Tissue Forge provides an event :py:class:`event.KeyEvent` (``event::KeyEvent`` in C++) that
occurs each time a key on the keyboard is pressed. :py:class:`event.KeyEvent` instances
do not support a custom predicate method. The name of the key that triggered
the event is available as the :py:class:`event.KeyEvent` string attribute
:attr:`key_name <event.KeyEvent.key_name>`, as are key modifier flags
(``Alt``: :attr:`key_alt <event.KeyEvent.key_alt>`,
``Ctrl``: :attr:`key_ctrl <event.KeyEvent.key_ctrl>`,
``Shift``: :attr:`key_shift <event.KeyEvent.key_shift>`).

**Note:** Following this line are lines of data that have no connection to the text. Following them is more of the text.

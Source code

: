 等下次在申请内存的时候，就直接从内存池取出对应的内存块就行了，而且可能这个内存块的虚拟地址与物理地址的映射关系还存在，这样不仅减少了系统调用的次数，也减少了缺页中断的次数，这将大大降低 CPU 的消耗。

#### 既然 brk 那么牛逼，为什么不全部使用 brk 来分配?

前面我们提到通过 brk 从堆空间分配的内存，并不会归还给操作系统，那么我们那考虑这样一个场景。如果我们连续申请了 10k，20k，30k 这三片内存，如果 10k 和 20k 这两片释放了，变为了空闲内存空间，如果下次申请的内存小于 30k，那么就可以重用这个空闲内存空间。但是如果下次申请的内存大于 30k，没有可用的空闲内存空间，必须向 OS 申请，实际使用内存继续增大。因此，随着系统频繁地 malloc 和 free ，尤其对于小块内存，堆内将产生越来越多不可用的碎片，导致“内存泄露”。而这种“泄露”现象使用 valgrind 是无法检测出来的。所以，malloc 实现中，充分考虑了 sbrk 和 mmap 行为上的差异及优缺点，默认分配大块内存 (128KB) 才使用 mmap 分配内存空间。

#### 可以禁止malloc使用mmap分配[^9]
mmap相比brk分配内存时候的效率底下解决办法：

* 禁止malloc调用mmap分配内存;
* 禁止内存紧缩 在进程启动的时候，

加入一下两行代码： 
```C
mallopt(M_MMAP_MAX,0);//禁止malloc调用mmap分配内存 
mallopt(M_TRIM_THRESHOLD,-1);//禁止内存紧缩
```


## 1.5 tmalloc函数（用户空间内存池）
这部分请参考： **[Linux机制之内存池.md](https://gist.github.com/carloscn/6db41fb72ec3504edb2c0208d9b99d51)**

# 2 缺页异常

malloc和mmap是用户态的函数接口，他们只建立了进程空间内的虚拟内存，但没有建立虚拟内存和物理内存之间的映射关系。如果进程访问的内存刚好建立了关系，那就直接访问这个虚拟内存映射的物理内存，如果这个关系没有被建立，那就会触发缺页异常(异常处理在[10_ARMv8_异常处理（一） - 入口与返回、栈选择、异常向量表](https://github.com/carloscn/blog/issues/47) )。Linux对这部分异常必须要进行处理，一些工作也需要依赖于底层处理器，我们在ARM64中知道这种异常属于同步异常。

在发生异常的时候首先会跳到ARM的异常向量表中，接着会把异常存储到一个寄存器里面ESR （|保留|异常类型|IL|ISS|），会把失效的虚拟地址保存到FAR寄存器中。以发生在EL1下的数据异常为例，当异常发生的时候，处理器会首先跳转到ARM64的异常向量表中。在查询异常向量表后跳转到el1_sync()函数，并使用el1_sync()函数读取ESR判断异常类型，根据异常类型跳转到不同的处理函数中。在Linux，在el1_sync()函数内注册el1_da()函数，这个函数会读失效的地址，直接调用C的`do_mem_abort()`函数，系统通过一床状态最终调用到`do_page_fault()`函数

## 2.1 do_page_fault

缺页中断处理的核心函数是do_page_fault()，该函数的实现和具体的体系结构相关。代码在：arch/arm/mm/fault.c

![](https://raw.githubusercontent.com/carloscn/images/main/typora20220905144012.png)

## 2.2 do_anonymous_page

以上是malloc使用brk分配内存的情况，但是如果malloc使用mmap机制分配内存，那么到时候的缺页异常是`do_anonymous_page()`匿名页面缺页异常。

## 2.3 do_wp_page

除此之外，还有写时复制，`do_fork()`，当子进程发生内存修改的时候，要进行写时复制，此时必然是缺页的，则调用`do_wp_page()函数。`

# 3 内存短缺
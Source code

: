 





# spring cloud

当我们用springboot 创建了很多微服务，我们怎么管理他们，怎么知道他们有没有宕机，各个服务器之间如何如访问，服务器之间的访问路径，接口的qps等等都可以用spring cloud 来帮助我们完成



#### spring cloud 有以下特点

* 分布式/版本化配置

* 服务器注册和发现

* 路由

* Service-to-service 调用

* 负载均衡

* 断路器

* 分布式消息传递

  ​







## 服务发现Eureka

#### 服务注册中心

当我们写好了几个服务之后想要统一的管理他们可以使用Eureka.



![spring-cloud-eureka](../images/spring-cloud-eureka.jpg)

One :py:class:`event.KeyEvent` instance in Python can be
created with the top-level method :func:`event.on_keypress`. In C++, an arbitrary number of
invoke methods can be assigned as keyboard callbacks using the static method
``event::KeyEvent::addHandler``. ::

    # key "d" destroys a particle; key "c" creates a particle
    def do_key_actions(event):
        if event.key_name == "d":
            particles = splitting_type.items()
            if len(particles) > 0:
                particles[0].destroy()
        elif event.key_name == "c":
            splitting_type()
        return 0

    tf.on_keypress(do_key_actions)